▶ _Dataset entries_:
++++++
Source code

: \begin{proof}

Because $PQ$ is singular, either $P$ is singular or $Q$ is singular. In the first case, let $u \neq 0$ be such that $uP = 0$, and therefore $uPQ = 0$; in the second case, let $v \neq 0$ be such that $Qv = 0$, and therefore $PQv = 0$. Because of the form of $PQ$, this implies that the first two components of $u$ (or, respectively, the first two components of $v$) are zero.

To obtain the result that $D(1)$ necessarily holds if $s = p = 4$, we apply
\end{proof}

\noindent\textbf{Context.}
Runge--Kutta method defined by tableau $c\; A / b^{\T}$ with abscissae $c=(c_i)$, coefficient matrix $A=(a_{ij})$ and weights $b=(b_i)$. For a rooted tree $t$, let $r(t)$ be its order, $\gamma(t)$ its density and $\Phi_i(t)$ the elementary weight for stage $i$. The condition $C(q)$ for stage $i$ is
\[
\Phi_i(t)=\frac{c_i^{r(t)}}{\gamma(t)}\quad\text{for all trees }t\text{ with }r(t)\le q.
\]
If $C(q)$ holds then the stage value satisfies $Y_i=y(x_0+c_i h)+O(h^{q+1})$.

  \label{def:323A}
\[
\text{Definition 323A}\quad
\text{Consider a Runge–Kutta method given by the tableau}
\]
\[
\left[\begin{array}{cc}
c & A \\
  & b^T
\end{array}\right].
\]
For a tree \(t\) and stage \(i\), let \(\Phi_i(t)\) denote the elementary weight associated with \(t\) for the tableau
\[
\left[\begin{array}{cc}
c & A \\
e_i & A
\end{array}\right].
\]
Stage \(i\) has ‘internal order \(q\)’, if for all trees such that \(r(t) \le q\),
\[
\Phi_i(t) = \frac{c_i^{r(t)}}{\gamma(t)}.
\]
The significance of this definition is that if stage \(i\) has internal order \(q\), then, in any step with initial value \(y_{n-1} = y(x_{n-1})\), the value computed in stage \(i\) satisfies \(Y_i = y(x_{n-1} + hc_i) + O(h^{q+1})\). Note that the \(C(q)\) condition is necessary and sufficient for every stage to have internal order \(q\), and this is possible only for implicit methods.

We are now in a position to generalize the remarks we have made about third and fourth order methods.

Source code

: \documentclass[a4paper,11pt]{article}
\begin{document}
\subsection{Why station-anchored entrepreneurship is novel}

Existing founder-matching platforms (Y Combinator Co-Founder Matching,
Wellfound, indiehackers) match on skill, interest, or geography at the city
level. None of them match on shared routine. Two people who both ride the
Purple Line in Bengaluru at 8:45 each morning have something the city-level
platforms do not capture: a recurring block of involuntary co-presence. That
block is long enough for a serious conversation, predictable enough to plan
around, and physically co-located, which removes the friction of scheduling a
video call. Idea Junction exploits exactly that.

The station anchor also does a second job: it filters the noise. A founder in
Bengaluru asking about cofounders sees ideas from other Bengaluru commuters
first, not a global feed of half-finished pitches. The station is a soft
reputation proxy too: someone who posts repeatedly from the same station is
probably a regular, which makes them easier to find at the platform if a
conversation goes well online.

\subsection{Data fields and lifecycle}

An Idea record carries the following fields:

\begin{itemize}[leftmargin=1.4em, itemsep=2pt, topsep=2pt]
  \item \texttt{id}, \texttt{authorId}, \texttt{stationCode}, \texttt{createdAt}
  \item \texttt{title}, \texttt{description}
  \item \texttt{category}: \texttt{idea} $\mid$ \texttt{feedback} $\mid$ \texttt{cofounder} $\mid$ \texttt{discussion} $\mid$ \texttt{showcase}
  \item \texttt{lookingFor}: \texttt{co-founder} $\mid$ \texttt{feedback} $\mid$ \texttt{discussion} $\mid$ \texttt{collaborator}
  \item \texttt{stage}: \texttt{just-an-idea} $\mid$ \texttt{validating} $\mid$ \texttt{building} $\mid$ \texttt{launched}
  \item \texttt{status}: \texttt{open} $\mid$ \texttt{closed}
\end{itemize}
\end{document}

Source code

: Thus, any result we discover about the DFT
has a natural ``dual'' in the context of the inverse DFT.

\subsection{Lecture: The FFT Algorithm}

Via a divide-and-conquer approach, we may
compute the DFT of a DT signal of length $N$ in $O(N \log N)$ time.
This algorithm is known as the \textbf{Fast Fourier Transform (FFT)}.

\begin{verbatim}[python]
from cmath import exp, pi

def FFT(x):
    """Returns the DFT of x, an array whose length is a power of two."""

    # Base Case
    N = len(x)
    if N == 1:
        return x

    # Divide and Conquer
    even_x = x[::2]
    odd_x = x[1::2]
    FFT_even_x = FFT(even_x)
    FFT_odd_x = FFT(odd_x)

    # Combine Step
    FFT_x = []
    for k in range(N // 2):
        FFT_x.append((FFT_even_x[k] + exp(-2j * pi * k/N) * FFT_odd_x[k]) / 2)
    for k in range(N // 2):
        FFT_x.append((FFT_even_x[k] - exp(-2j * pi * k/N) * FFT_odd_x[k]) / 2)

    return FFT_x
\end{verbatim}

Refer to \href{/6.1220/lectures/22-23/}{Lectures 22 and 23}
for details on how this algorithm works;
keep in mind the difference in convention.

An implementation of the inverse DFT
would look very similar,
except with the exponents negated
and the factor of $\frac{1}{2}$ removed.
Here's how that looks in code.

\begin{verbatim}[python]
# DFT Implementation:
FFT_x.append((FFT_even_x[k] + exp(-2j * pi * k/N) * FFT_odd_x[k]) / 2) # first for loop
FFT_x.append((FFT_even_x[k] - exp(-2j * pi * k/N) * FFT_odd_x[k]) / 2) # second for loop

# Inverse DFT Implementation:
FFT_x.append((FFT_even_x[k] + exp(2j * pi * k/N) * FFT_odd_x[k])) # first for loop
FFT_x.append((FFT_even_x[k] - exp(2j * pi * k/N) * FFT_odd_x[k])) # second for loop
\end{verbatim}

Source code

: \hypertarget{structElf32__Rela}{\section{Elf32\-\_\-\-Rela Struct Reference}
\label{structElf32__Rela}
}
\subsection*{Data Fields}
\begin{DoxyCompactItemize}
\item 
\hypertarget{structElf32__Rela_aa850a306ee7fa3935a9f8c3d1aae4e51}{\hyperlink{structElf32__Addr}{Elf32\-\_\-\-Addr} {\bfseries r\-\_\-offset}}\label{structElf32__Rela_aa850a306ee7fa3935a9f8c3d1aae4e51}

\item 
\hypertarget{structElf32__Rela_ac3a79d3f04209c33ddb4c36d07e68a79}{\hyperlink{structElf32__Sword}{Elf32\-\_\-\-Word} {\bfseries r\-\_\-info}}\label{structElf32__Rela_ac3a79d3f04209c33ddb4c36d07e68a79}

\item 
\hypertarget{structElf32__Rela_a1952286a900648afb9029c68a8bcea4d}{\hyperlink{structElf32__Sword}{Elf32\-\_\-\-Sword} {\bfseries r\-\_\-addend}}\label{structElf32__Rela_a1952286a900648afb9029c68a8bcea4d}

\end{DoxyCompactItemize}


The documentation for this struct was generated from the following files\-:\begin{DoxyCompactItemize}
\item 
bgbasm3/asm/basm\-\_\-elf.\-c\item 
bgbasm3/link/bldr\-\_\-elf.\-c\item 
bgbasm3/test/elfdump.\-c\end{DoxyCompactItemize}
++++++
▶ _PROMPT_: Select every line above that contains the word "weight", and copy it.

▶ _RESPONSE_:
Runge--Kutta method defined by tableau $c\; A / b^{\T}$ with abscissae $c=(c_i)$, coefficient matrix $A=(a_{ij})$ and weights $b=(b_i)$. For a rooted tree $t$, let $r(t)$ be its order, $\gamma(t)$ its density and $\Phi_i(t)$ the elementary weight for stage $i$. The condition $C(q)$ for stage $i$ is
For a tree \(t\) and stage \(i\), let \(\Phi_i(t)\) denote the elementary weight associated with \(t\) for the tableau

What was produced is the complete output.